» Records for the exercise:

◆ ◆ ◆ ◆ ◆ ◆ ◆

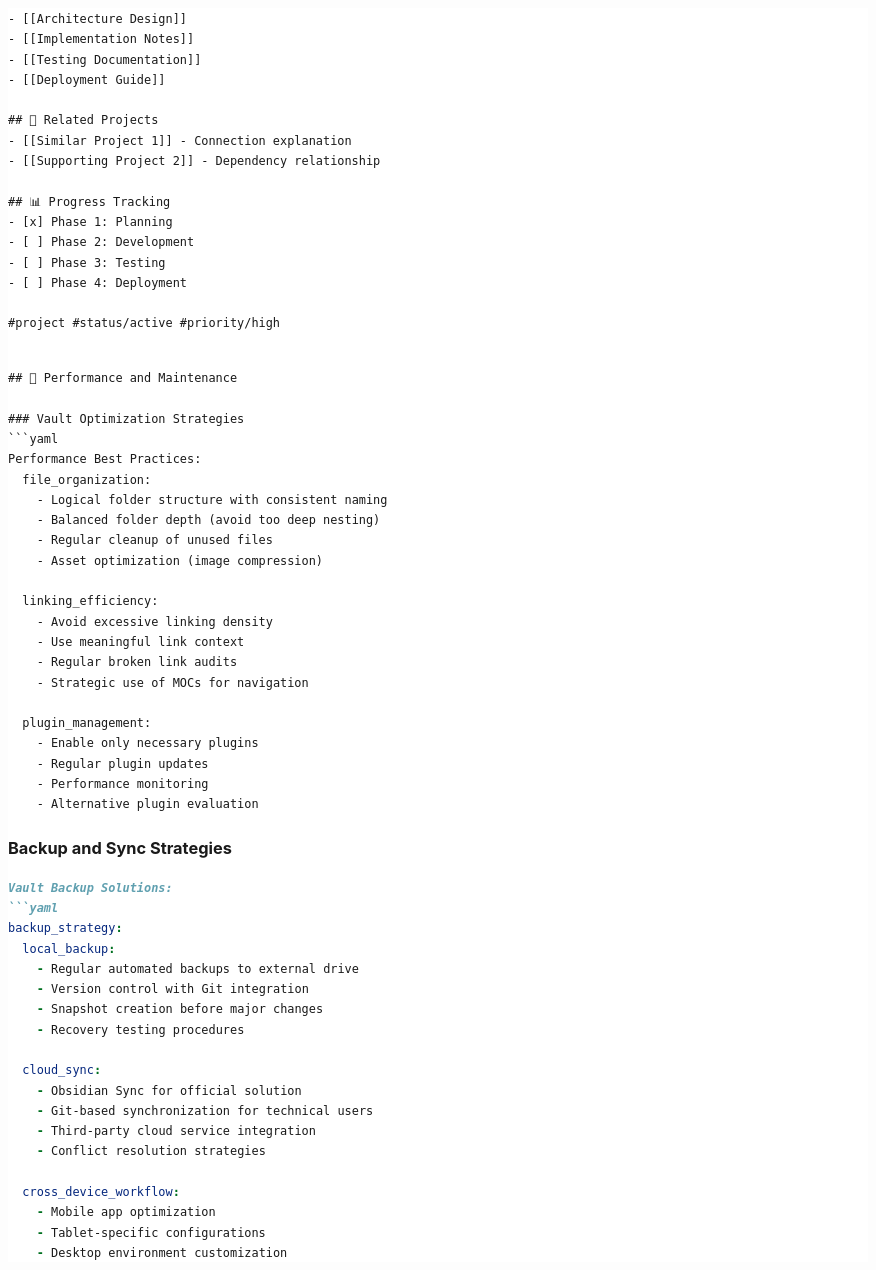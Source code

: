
 ```
- [[Architecture Design]]
- [[Implementation Notes]]
- [[Testing Documentation]]
- [[Deployment Guide]]

## 🔗 Related Projects
- [[Similar Project 1]] - Connection explanation
- [[Supporting Project 2]] - Dependency relationship

## 📊 Progress Tracking
- [x] Phase 1: Planning
- [ ] Phase 2: Development
- [ ] Phase 3: Testing
- [ ] Phase 4: Deployment

#project #status/active #priority/high
```
```

## 🚀 Performance and Maintenance

### Vault Optimization Strategies
```yaml
Performance Best Practices:
  file_organization:
    - Logical folder structure with consistent naming
    - Balanced folder depth (avoid too deep nesting)
    - Regular cleanup of unused files
    - Asset optimization (image compression)
  
  linking_efficiency:
    - Avoid excessive linking density
    - Use meaningful link context
    - Regular broken link audits
    - Strategic use of MOCs for navigation
  
  plugin_management:
    - Enable only necessary plugins
    - Regular plugin updates
    - Performance monitoring
    - Alternative plugin evaluation
```

### Backup and Sync Strategies
```markdown
Vault Backup Solutions:
```yaml
backup_strategy:
  local_backup:
    - Regular automated backups to external drive
    - Version control with Git integration
    - Snapshot creation before major changes
    - Recovery testing procedures
  
  cloud_sync:
    - Obsidian Sync for official solution
    - Git-based synchronization for technical users
    - Third-party cloud service integration
    - Conflict resolution strategies
  
  cross_device_workflow:
    - Mobile app optimization
    - Tablet-specific configurations
    - Desktop environment customization
```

◆ ◆ ◆ ◆ ◆ ◆ ◆

» Exercise description: No pictures go in the copy. Set down all the data exactly.

» Answer section:
Source code

:
 ```
- [[Architecture Design]]
- [[Implementation Notes]]
- [[Testing Documentation]]
- [[Deployment Guide]]

## 🔗 Related Projects
- [[Similar Project 1]] - Connection explanation
- [[Supporting Project 2]] - Dependency relationship

## 📊 Progress Tracking
- [x] Phase 1: Planning
- [ ] Phase 2: Development
- [ ] Phase 3: Testing
- [ ] Phase 4: Deployment

#project #status/active #priority/high
```
```

## 🚀 Performance and Maintenance

### Vault Optimization Strategies
```yaml
Performance Best Practices:
  file_organization:
    - Logical folder structure with consistent naming
    - Balanced folder depth (avoid too deep nesting)
    - Regular cleanup of unused files
    - Asset optimization (image compression)
  
  linking_efficiency:
    - Avoid excessive linking density
    - Use meaningful link context
    - Regular broken link audits
    - Strategic use of MOCs for navigation
  
  plugin_management:
    - Enable only necessary plugins
    - Regular plugin updates
    - Performance monitoring
    - Alternative plugin evaluation
```

### Backup and Sync Strategies
```markdown
Vault Backup Solutions:
```yaml
backup_strategy:
  local_backup:
    - Regular automated backups to external drive
    - Version control with Git integration
    - Snapshot creation before major changes
    - Recovery testing procedures
  
  cloud_sync:
    - Obsidian Sync for official solution
    - Git-based synchronization for technical users
    - Third-party cloud service integration
    - Conflict resolution strategies
  
  cross_device_workflow:
    - Mobile app optimization
    - Tablet-specific configurations
    - Desktop environment customization
```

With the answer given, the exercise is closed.